I usually like to clone but I travel a lot so my garden has to go in spurts. Because of that, I often need to start with seeds.

If I end up liking Satori as much as you all do, I would grow a few plants to stash a couple hundred seeds for later.

My last grow was from seeds I grew in 2003 so I know some seeds can last a long time if they are stored properly. 11 year old seeds and every one popped but 2 and they were still white and immature. 

Just curious if it's worthwhile to grow a seed crop.


----------



## Rosebud (Sep 13, 2014)

I have made satori seeds. Not hundreds, just a few with preflowers and a male. It worked very well.  Haven't had to buy any in a long time. I hope you love satori as much as I do. I would get nothing done with out it.


----------



## Hackerman (Sep 13, 2014)

Thanks, I may just do that.

Yeah, I would like to have a nice stash of 2 things... Satori and the Landrace Afghan Kush (seeds are on the way for those, also). Then, I'll start trying everything in between. LOL This Critical Mass in kind of in-between so I'll have that while I wait for the next few crops to finish.

I wish they would hurry up and do a federal recreational legalization. When they do, I am going to turn my whole house into all grow rooms. LMAO


----------



## Rosebud (Sep 13, 2014)

That is a nice dream.


----------



## Hackerman (Sep 13, 2014)

Just curious... is it bad etiquette to do it?

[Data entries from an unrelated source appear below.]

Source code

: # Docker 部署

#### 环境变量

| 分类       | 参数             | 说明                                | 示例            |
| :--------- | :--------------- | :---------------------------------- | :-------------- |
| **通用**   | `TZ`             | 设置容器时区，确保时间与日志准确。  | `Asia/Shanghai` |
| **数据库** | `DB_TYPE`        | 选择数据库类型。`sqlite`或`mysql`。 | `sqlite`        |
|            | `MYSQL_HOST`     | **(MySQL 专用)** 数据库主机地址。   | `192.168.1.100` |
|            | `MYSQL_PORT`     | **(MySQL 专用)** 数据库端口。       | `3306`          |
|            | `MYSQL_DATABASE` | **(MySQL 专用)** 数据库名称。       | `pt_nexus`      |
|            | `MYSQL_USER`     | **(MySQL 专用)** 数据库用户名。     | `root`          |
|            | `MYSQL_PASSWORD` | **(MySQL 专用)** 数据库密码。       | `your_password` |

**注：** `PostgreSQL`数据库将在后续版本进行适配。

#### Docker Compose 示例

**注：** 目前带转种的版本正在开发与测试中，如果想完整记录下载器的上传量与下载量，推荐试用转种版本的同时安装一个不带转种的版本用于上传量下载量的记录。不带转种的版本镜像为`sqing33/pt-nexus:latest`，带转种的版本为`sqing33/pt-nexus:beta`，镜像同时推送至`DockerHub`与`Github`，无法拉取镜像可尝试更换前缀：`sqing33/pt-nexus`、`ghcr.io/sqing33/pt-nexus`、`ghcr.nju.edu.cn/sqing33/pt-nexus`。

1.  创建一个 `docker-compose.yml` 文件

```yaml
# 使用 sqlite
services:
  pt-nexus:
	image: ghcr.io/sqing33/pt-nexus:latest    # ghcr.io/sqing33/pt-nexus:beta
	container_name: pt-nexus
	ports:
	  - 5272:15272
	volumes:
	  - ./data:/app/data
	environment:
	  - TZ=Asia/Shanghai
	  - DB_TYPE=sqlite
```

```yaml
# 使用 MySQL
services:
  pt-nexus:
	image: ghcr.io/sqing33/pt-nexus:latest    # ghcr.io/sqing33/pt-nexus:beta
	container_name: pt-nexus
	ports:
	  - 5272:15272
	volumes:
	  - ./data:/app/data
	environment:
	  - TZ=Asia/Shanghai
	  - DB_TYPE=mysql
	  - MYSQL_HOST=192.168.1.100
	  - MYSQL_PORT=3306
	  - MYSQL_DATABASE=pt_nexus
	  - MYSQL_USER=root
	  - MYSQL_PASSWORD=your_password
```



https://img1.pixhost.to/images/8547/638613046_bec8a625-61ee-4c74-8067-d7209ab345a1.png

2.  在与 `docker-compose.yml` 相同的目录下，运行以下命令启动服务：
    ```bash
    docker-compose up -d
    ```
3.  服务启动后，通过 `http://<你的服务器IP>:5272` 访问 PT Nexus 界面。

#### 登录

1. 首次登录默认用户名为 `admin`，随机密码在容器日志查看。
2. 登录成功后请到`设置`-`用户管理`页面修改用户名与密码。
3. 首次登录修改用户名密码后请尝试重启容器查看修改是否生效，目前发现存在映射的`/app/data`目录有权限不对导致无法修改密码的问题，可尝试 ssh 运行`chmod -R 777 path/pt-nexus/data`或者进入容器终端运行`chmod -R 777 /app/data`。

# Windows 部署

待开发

I mean, would a breeder ask you to not do this if they could?

Like I said, just curious about seed etiquette. LOL


----------



## Wetdog (Sep 15, 2014)

Rosebud said:


> I have made satori seeds. Not hundreds, just a few with preflowers and a male. It worked very well.  Haven't had to buy any in a long time. I hope you love satori as much as I do. I would get nothing done with out it.



Clones are for sure your best bet for a couple of reasons.

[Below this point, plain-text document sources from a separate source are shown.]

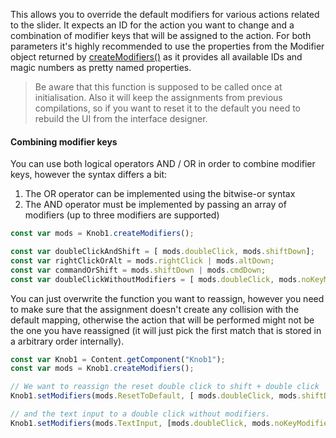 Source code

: This allows you to override the default modifiers for various actions related to the slider. It expects an ID for the action you want to change and a combination of modifier keys that will be assigned to the action. For both parameters it's highly recommended to use the properties from the Modifier object returned by [createModifiers()](/scripting/scripting-api/scriptslider#createmodifiers) as it provides all available IDs and magic numbers as pretty named properties.

> Be aware that this function is supposed to be called once at initialisation. Also it will keep the assignments from previous compilations, so if you want to reset it to the default you need to rebuild the UI from the interface designer.

#### Combining modifier keys

You can use both logical operators AND / OR in order to combine modifier keys, however the syntax differs a bit:

1. The OR operator can be implemented using the bitwise-or syntax
2. The AND operator must be implemented by passing an array of modifiers (up to three modifiers are supported)

```javascript
const var mods = Knob1.createModifiers();

const var doubleClickAndShift = [ mods.doubleClick, mods.shiftDown];
const var rightClickOrAlt = mods.rightClick | mods.altDown;
const var commandOrShift = mods.shiftDown | mods.cmdDown;
const var doubleClickWithoutModifiers = [ mods.doubleClick, mods.noKeyModifiers ];
```

You can just overwrite the function you want to reassign, however you need to make sure that the assignment doesn't create any collision with the default mapping, otherwise the action that will be performed might not be the one you have reassigned (it will just pick the first match that is stored in a arbitrary order internally).

```javascript
const var Knob1 = Content.getComponent("Knob1");
const var mods = Knob1.createModifiers();

// We want to reassign the reset double click to shift + double click
Knob1.setModifiers(mods.ResetToDefault, [ mods.doubleClick, mods.shiftDown ]);

// and the text input to a double click without modifiers.
Knob1.setModifiers(mods.TextInput, [mods.doubleClick, mods.noKeyModifier]);
```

First, like Rose mentioned, preflowers will give you the best seeds. Much more so than more developed buds.

Second, once males go into flower it seems there is no turning them back but kept in a veg state as clones you have them whenever you wish. Just don't try and take clones in flower. It will work with females, but seldom, if ever, with males. I've tried it.

Third, for both the females and the males, you can pick and choose the best of both sexes for your breeding and not interfere with any smoking bud.

Wet


----------



## Wetdog (Sep 15, 2014)

Hackerman said:


> Just curious... is it bad etiquette to do it?
> 
> I mean, would a breeder ask you to not do this if they could?
> 
> Like I said, just curious about seed etiquette. LOL



I wouldn't think so. If I buy heirloom seeds, I certainly save seeds from those plants, or anything that is open pollinated.

I'll usually still buy the same seeds again till I check out my own saved seeds, but this is like a back up in case I screw up.

Wet


----------



## Rosebud (Sep 15, 2014)

In my little brain, Mandala would love you to share their special gift to the world. I have heard of some breeders like that. Seems like they would be that way too.


----------



## Locked (Sep 15, 2014)

Hackerman said:


> Just curious... is it bad etiquette to do it?
> 
> I mean, would a breeder ask you to not do this if they could?
> 
> Like I said, just curious about seed etiquette. LOL



Not in My Opinion. Especially if these are to be kept for yourself and not sold in direct competition of the Original Breeder.


----------



## JustAnotherAntMarching (Sep 15, 2014)

Hackerman said:


> Just curious... is it bad etiquette to do it?
> 
> I mean, would a breeder ask you to not do this if they could?
> 
> Like I said, just curious about seed etiquette. LOL



Dude if you paid for the seeds they are yours to do whatever you want with...  make a million of them and feed'em to the birds if ya want....


----------